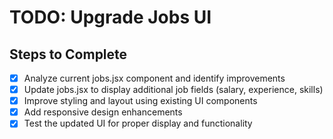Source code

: # TODO: Upgrade Jobs UI

## Steps to Complete
- [x] Analyze current jobs.jsx component and identify improvements
- [x] Update jobs.jsx to display additional job fields (salary, experience, skills)
- [x] Improve styling and layout using existing UI components
- [x] Add responsive design enhancements
- [x] Test the updated UI for proper display and functionality
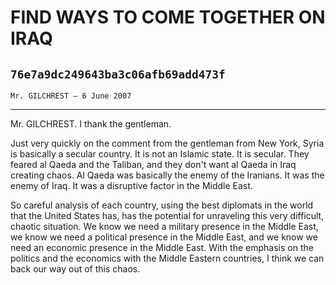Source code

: # FIND WAYS TO COME TOGETHER ON IRAQ
## `76e7a9dc249643ba3c06afb69add473f`
`Mr. GILCHREST — 6 June 2007`

---


Mr. GILCHREST. I thank the gentleman.

Just very quickly on the comment from the gentleman from New York, 
Syria is basically a secular country. It is not an Islamic state. It is 
secular. They feared al Qaeda and the Taliban, and they don't want al 
Qaeda in Iraq creating chaos. Al Qaeda was basically the enemy of the 
Iranians. It was the enemy of Iraq. It was a disruptive factor in the 
Middle East.

So careful analysis of each country, using the best diplomats in the 
world that the United States has, has the potential for unraveling this 
very difficult, chaotic situation. We know we need a military presence 
in the Middle East, we know we need a political presence in the Middle 
East, and we know we need an economic presence in the Middle East. With 
the emphasis on the politics and the economics with the Middle Eastern 
countries, I think we can back our way out of this chaos.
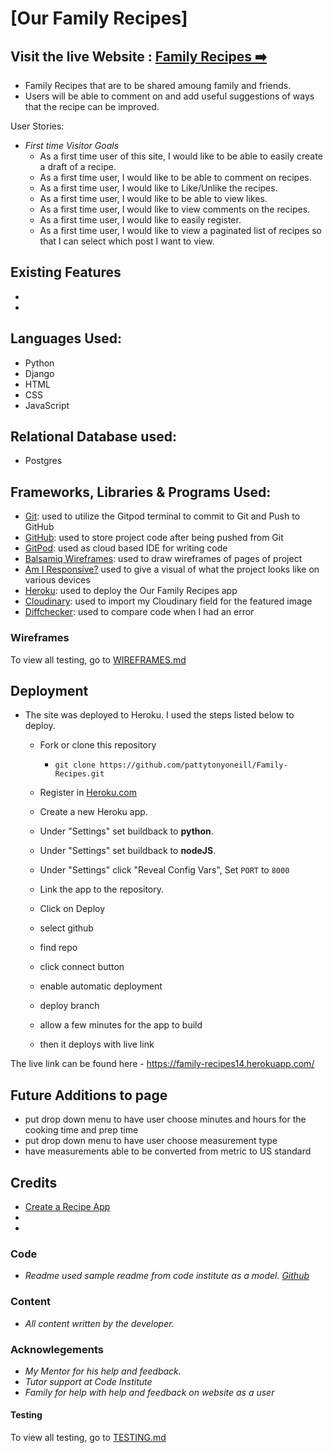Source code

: # [Our Family Recipes]
## Visit the live Website : **[Family Recipes :arrow_right:](https://family-recipes14.herokuapp.com/)**
- Family Recipes that are to be shared amoung family and friends.
- Users will be able to comment on and add useful suggestions of ways that the recipe can be improved.

User Stories:
- _First time Visitor Goals_
  - As a first time user of this site, I would like to be able to easily create a draft of a recipe.
  - As a first time user, I would like to be able to comment on recipes.
  - As a first time user, I would like to Like/Unlike the recipes.
  - As a first time user, I would like to be able to view likes.
  - As a first time user, I would like to view comments on the recipes.
  - As a first time user, I would like to easily register.
  - As a first time user, I would like to view a paginated list of recipes so that I can select which post I want to view.

## Existing Features
- 
-

## Languages Used:

- Python
- Django
- HTML
- CSS
- JavaScript

## Relational Database used:

- Postgres

## Frameworks, Libraries & Programs Used:

- [Git](https://git-scm.com): used to utilize the Gitpod terminal to commit to Git and Push to GitHub
- [GitHub](https://github.com/): used to store project code after being pushed from Git
- [GitPod](https://gitpod.io/): used as cloud based IDE for writing code
- [Balsamiq Wireframes](https://balsamiq.com/):  used to draw wireframes of pages of project
- [Am I Responsive?](http://ami.responsivedesign.is/) used to give a visual of what the project looks like on various devices
- [Heroku](https://heroku.com): used to deploy the Our Family Recipes app
- [Cloudinary](https://cloudinary.com/): used to import my Cloudinary field for the featured image
- [Diffchecker](https://www.diffchecker.com/): used to compare code when I had an error

### Wireframes
To view all testing, go to [WIREFRAMES.md](WIREFRAMES.md)

## Deployment

- The site was deployed to Heroku. I used the steps listed below to deploy. 
  -  Fork or clone this repository
      -  `git clone https://github.com/pattytonyoneill/Family-Recipes.git`
  -  Register in [Heroku.com](https://www.heroku.com)
  
  -  Create a new Heroku app. 
  -  Under "Settings" set buildback to **python**.
  -  Under "Settings" set buildback to **nodeJS**.
  -  Under "Settings" click "Reveal Config Vars", Set `PORT` to `8000`
  -  Link the app to the repository.
  -  Click on Deploy
    -  select github
    -  find repo
    -  click connect button
    -  enable automatic deployment
    -  deploy branch
    -  allow a few minutes for the app to build
    -  then it deploys with live link

The live link can be found here - https://family-recipes14.herokuapp.com/

## Future Additions to page
- put drop down menu to have user choose minutes and hours for the cooking time and prep time
- put drop down menu to have user choose measurement type
- have measurements able to be converted from metric to US standard

## Credits
-  [Create a Recipe App](https://engineertodeveloper.com/getting-started-with-django-forms-create-a-recipe-app/)
-  []()
-  []()

### Code
- _Readme used sample readme from code institute as a model. [Github](https://github.com/Code-Institute-Solutions/readme-template/blob/master/README.md)_

### Content
- _All content written by the developer._

### Acknowlegements
- _My Mentor for his help and feedback._
- _Tutor support at Code Institute_
- _Family for help with help and feedback on website as a user_

#### Testing

To view all testing, go to [TESTING.md](TESTING.md)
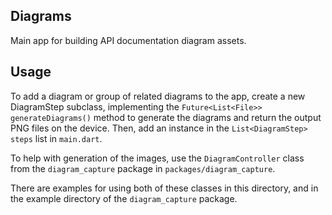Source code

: ## Diagrams

Main app for building API documentation diagram assets.

## Usage

To add a diagram or group of related diagrams to the app, create a new DiagramStep subclass,
implementing the `Future<List<File>> generateDiagrams()` method to generate the diagrams and return
the output PNG files on the device. Then, add an instance in the `List<DiagramStep> steps` list in
`main.dart`.

To help with generation of the images, use the `DiagramController` class from the `diagram_capture` package
in `packages/diagram_capture`.

There are examples for using both of these classes in this directory, and in the example directory of
the `diagram_capture` package.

++++++++++++++++++++

### REQUIRED ACTION
Give again, please, precisely the lines that begin the records and run through the line with "[Our Family Recipes]" in it, keeping both end lines and dropping any pictures.

### ANSWER TO THE PROBLEM
Source code

: # TODO: Upgrade Jobs UI

## Steps to Complete
- [x] Analyze current jobs.jsx component and identify improvements
- [x] Update jobs.jsx to display additional job fields (salary, experience, skills)
- [x] Improve styling and layout using existing UI components
- [x] Add responsive design enhancements
- [x] Test the updated UI for proper display and functionality
Source code

: # FIND WAYS TO COME TOGETHER ON IRAQ
## `76e7a9dc249643ba3c06afb69add473f`
`Mr. GILCHREST — 6 June 2007`

---


Mr. GILCHREST. I thank the gentleman.

Just very quickly on the comment from the gentleman from New York, 
Syria is basically a secular country. It is not an Islamic state. It is 
secular. They feared al Qaeda and the Taliban, and they don't want al 
Qaeda in Iraq creating chaos. Al Qaeda was basically the enemy of the 
Iranians. It was the enemy of Iraq. It was a disruptive factor in the 
Middle East.

So careful analysis of each country, using the best diplomats in the 
world that the United States has, has the potential for unraveling this 
very difficult, chaotic situation. We know we need a military presence 
in the Middle East, we know we need a political presence in the Middle 
East, and we know we need an economic presence in the Middle East. With 
the emphasis on the politics and the economics with the Middle Eastern 
countries, I think we can back our way out of this chaos.
Source code

: # [Our Family Recipes]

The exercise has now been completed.